# Julia で気象庁の XML データの整形/表示

# Motivation

大学の Database の授業で REST で XML データを取得しよう，という課題があったため．

# Overview

HTTP.jlを使って気象庁から XML 形式の Atom フィードを取得する．
EzXML.jlを使って XML データを示す．

# Main

# データの中身

今回使うデータの一部．ちょっと長いので畳みます．

XMLデータの中身

<feed xmlns="http://www.w3.org/2005/Atom" lang="ja">
<title>長期（定時）</title>
<subtitle>JMAXML publishing feed</subtitle>
<updated>2021-05-15T23:12:06+09:00</updated>
<id>http://www.data.jma.go.jp/developer/xml/feed/regular.xml#long_1621087926</id>
<link rel="related" href="http://www.jma.go.jp/"/>
<link rel="self" href="http://www.data.jma.go.jp/developer/xml/feed/regular.xml"/>
<link rel="hub" href="http://alert-hub.appspot.com/"/>
<rights type="html">
<![CDATA[ <a href="http://www.jma.go.jp/jma/kishou/info/coment.html">利用規約</a>, <a href="http://www.jma.go.jp/jma/en/copyright.html">Terms of Use</a> ]]>
</rights>
<entry>
    <title>大雨危険度通知</title>
    <id>http://www.data.jma.go.jp/developer/xml/data/20210515141010_0_VPRN50_010000.xml</id>
    <updated>2021-05-15T14:09:42Z</updated>
    <author>
        <name>気象庁</name>
    </author>
    <link type="application/xml" href="http://www.data.jma.go.jp/developer/xml/data/20210515141010_0_VPRN50_010000.xml"/>
    <content type="text">【大雨危険度通知】</content>
    </entry>
<entry>
    <title>地上実況図</title>
    <id>http://www.data.jma.go.jp/developer/xml/data/20210515140100_0_VZSA50_010000.xml</id>
    <updated>2021-05-15T14:00:49Z</updated>
    <author>
        <name>気象庁</name>
    </author>
    <link type="application/xml" href="http://www.data.jma.go.jp/developer/xml/data/20210515140100_0_VZSA50_010000.xml"/>
    <content type="text">【地上実況図】</content>
</entry>
<entry>
...

# 使用する Package を読み込む

import Pkg
using Pkg
Pkg.add("HTTP");using HTTP
Pkg.add("EzXML");using EzXML

この類は実行に時間がかかります．Jupyter を使用している場合には一回読み込ませればあとはusing XXXをする必要はありません．.jlを書いて，terminal からの実行でデバッグをする際は，セッションが毎度切り替わるためにその都度 package のロードが行われて，実行毎にゲンナリすることになります．解決方法としてはPackageCompiler.jl (opens new window)を利用する方法があるようです．

参考: PackageCompiler.jl で Plots の呼び出しを高速化する 2020 年 7 月版 - Qiita (opens new window)
PackageCompiler.jl で Makie.jl の呼び出しを速くする - Qiita (opens new window)

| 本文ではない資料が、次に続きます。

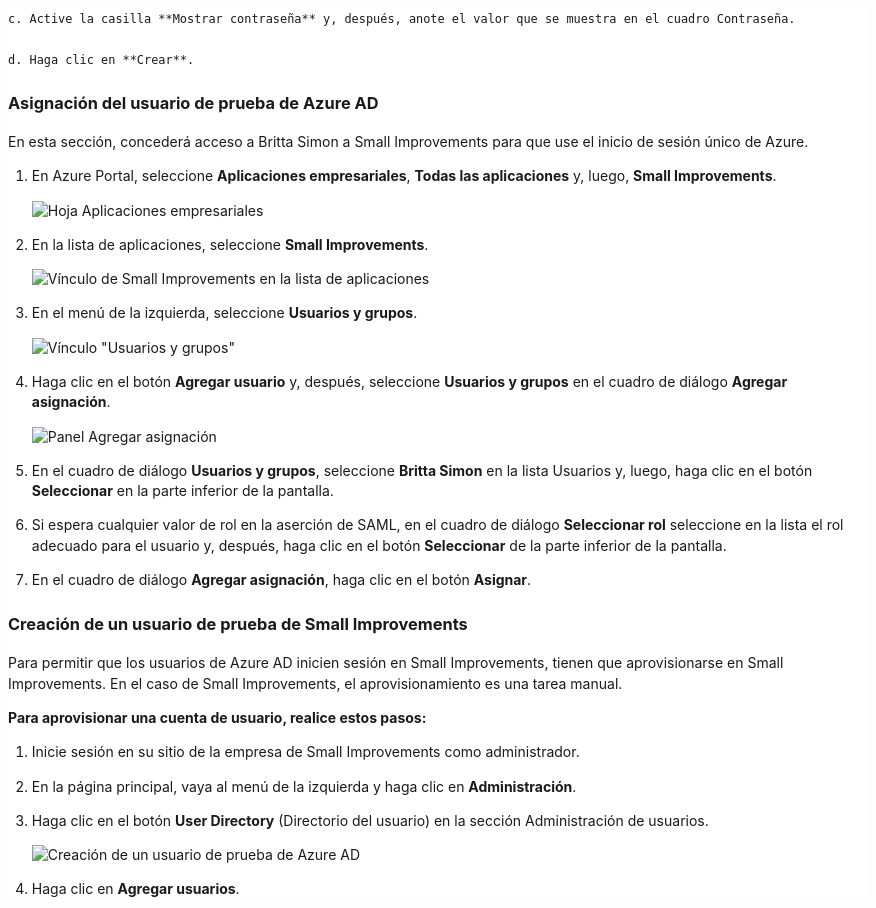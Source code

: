     c. Active la casilla **Mostrar contraseña** y, después, anote el valor que se muestra en el cuadro Contraseña.

    d. Haga clic en **Crear**.

### <a name="assign-the-azure-ad-test-user"></a>Asignación del usuario de prueba de Azure AD

En esta sección, concederá acceso a Britta Simon a Small Improvements para que use el inicio de sesión único de Azure.

1. En Azure Portal, seleccione **Aplicaciones empresariales**, **Todas las aplicaciones** y, luego, **Small Improvements**.

    ![Hoja Aplicaciones empresariales](common/enterprise-applications.png)

2. En la lista de aplicaciones, seleccione **Small Improvements**.

    ![Vínculo de Small Improvements en la lista de aplicaciones](common/all-applications.png)

3. En el menú de la izquierda, seleccione **Usuarios y grupos**.

    ![Vínculo "Usuarios y grupos"](common/users-groups-blade.png)

4. Haga clic en el botón **Agregar usuario** y, después, seleccione **Usuarios y grupos** en el cuadro de diálogo **Agregar asignación**.

    ![Panel Agregar asignación](common/add-assign-user.png)

5. En el cuadro de diálogo **Usuarios y grupos**, seleccione **Britta Simon** en la lista Usuarios y, luego, haga clic en el botón **Seleccionar** en la parte inferior de la pantalla.

6. Si espera cualquier valor de rol en la aserción de SAML, en el cuadro de diálogo **Seleccionar rol** seleccione en la lista el rol adecuado para el usuario y, después, haga clic en el botón **Seleccionar** de la parte inferior de la pantalla.

7. En el cuadro de diálogo **Agregar asignación**, haga clic en el botón **Asignar**.

### <a name="create-small-improvements-test-user"></a>Creación de un usuario de prueba de Small Improvements

Para permitir que los usuarios de Azure AD inicien sesión en Small Improvements, tienen que aprovisionarse en Small Improvements. En el caso de Small Improvements, el aprovisionamiento es una tarea manual.

**Para aprovisionar una cuenta de usuario, realice estos pasos:**

1. Inicie sesión en su sitio de la empresa de Small Improvements como administrador.

1. En la página principal, vaya al menú de la izquierda y haga clic en **Administración**.

1. Haga clic en el botón **User Directory** (Directorio del usuario) en la sección Administración de usuarios.

    ![Creación de un usuario de prueba de Azure AD](./media/smallimprovements-tutorial/tutorial_smallimprovements_10.png) 

1. Haga clic en **Agregar usuarios**.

# HTTP Request を送って Atom フィードを取得する

HTTP.jlを使う.

req = HTTP.request("GET", "http://www.data.jma.go.jp/developer/xml/feed/regular_l.xml")
# status code
println(req.status)
# 中身
println(String(req.body))

# EzXML.jl を使って XML データを解析(表示)

XML データの読み込み

データの形式 syntax

XML file readxml(your_xml_file)

XML 文字列 parsexml(""" <feed xmlns=" .... """)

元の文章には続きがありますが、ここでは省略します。